Down to the last line, repeat the data below exactly.

^^^^^^^^

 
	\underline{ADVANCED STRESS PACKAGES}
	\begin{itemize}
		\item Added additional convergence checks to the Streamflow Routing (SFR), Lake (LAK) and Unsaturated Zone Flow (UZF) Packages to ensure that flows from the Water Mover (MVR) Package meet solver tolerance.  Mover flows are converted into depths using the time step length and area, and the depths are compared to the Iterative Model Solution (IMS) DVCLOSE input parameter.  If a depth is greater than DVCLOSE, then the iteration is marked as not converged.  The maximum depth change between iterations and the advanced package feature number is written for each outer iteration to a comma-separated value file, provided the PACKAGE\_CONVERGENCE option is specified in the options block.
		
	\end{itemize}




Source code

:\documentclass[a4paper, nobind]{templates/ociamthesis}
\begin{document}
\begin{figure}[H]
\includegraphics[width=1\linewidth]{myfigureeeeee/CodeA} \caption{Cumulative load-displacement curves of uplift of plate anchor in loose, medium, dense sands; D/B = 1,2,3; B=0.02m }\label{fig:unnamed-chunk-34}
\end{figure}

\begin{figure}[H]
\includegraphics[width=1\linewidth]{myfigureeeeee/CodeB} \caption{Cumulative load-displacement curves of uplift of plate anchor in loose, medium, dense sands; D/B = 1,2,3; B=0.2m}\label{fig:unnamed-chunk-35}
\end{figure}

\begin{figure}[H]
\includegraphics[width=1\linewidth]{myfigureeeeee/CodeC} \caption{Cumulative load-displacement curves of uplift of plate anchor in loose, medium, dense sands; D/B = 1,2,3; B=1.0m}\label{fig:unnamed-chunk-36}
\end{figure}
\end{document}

^^^^^^^^

> **Answer for this exercise**
	\underline{ADVANCED STRESS PACKAGES}
	\begin{itemize}
		\item Added additional convergence checks to the Streamflow Routing (SFR), Lake (LAK) and Unsaturated Zone Flow (UZF) Packages to ensure that flows from the Water Mover (MVR) Package meet solver tolerance.  Mover flows are converted into depths using the time step length and area, and the depths are compared to the Iterative Model Solution (IMS) DVCLOSE input parameter.  If a depth is greater than DVCLOSE, then the iteration is marked as not converged.  The maximum depth change between iterations and the advanced package feature number is written for each outer iteration to a comma-separated value file, provided the PACKAGE\_CONVERGENCE option is specified in the options block.
		
	\end{itemize}




Source code

:\documentclass[a4paper, nobind]{templates/ociamthesis}
\begin{document}
\begin{figure}[H]
\includegraphics[width=1\linewidth]{myfigureeeeee/CodeA} \caption{Cumulative load-displacement curves of uplift of plate anchor in loose, medium, dense sands; D/B = 1,2,3; B=0.02m }\label{fig:unnamed-chunk-34}
\end{figure}

\begin{figure}[H]
\includegraphics[width=1\linewidth]{myfigureeeeee/CodeB} \caption{Cumulative load-displacement curves of uplift of plate anchor in loose, medium, dense sands; D/B = 1,2,3; B=0.2m}\label{fig:unnamed-chunk-35}
\end{figure}

\begin{figure}[H]
\includegraphics[width=1\linewidth]{myfigureeeeee/CodeC} \caption{Cumulative load-displacement curves of uplift of plate anchor in loose, medium, dense sands; D/B = 1,2,3; B=1.0m}\label{fig:unnamed-chunk-36}
\end{figure}
\end{document}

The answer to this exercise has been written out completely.